Editor’s note: The following letter was sent to Monsignor Kieran McHugh at Pope John XXIII Regional High School in Sparta from a Pope John alumnus.
Dear Monsignor McHugh,
One-hundred and seventy-two days: that is the length of time that your students, faculty, and staff will have been out of school if/when they return to in-person learning by Sept. 1. One-hundred and seventy-two days is still not enough.
I remember walking through the halls of Rev. George A Brown and being taught the virtues of kindness, empathy, and love. From the time we were wee cherubs, we treated others as we would like to be treated. We were taught that God himself wants us to not only care for ourselves, but for everyone around us as well.

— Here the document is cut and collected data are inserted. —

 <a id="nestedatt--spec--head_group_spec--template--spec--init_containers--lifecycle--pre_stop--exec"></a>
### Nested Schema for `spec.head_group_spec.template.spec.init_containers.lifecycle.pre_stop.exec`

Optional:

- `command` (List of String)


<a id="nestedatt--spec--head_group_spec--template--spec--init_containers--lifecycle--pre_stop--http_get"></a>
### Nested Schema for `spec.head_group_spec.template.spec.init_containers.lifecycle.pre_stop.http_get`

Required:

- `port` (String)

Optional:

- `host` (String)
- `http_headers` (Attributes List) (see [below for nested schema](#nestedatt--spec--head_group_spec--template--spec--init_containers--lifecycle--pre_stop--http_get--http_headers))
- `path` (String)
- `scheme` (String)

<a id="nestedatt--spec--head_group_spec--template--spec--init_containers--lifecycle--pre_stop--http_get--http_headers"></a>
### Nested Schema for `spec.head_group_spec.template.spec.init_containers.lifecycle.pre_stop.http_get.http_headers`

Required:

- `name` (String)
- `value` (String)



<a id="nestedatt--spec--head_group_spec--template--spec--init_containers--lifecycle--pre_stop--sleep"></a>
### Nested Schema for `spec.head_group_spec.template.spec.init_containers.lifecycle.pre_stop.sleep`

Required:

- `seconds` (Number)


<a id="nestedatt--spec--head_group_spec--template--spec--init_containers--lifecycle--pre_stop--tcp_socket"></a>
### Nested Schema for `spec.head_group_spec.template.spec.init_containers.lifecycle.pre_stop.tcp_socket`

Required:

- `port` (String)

I remember teachers holding their heads high when speaking in front of a group of young learners because Pope John Lions hold themselves to a different standard. We were reminded that we are the future because of those higher standards in education and that we also have a responsibility to share and live the teachings of Jesus—including, and especially when the health and safety of others are at stake. By blaming our educators, you have fallen below the standards you set so high for so long. By requiring parents to choose either their children’s safety or their children’s education and opportunity, you are not caring for any cherub. You are only hurting them, regardless of whether you choose to acknowledge it or not.
In times of great upheaval, we often find ourselves faced with nearly impossible choices. It is only natural to attempt to find a simple solution to a complicated problem, even if it is not the best one. How can you say that teachers simply do not wish to teach? How can you say that your solution is the best one, only because it is your own (and may be best for you)? How can you minimize the risks involved in the day to day care of hundreds of students and their families?
We are living in unprecedented times. We do not yet know the extent of damage that SARS CoVid-19 can cause or the long-term ramifications on an individual’s health. We do not know what the process of recovery looks like for a student’s family, their teachers, or even their teachers’ families. We do not know how an outbreak can or will affect the local healthcare systems -- can an ICU handle the entire teaching staff on ventilators? How sure are you that your “nanotechnology” truly kills airborne pathogens? How can you be so sure that God’s plan isn’t to have children engage in remote learning for some more time? None of us, including you, have all the answers.
We were caught off-guard when the outbreak hit. We had no insight into what the virus could do. We did not know of the damage it would cause to families, schools, or local communities. We know the extent of the damage now. We know the horrors of respiratory failure. We know that CoVid-19 patients may suffer from long-term heart and lung damage. Do you believe that your $15,750 per year science experiment is what Jesus would do?
I believe in a God that puts people over profit. I believe in a God that extends love and kindness and forgiveness to all. With that being said, you still have time to change course and do what is in the best interest of the community you serve. You have time to mitigate risks for not only your students, but also for faculty and staff who undeniably dedicate their time, energy, and love to the children of Rev. Brown and Pope John. You can care for the cherubs as well as for those who dutifully work under you, year after year after year.
You can still hold yourself to the Pope John Lion Standard.
You can still hold yourself to the standard set forth in the stories of Jesus.
Children are precious and should not be used as pawns. I just wish that the people who want to return to school would consider the impact their decisions will have on others, both directly and indirectly.
Stay the course and be not afraid, for God is with you always... even in a remote learning classroom.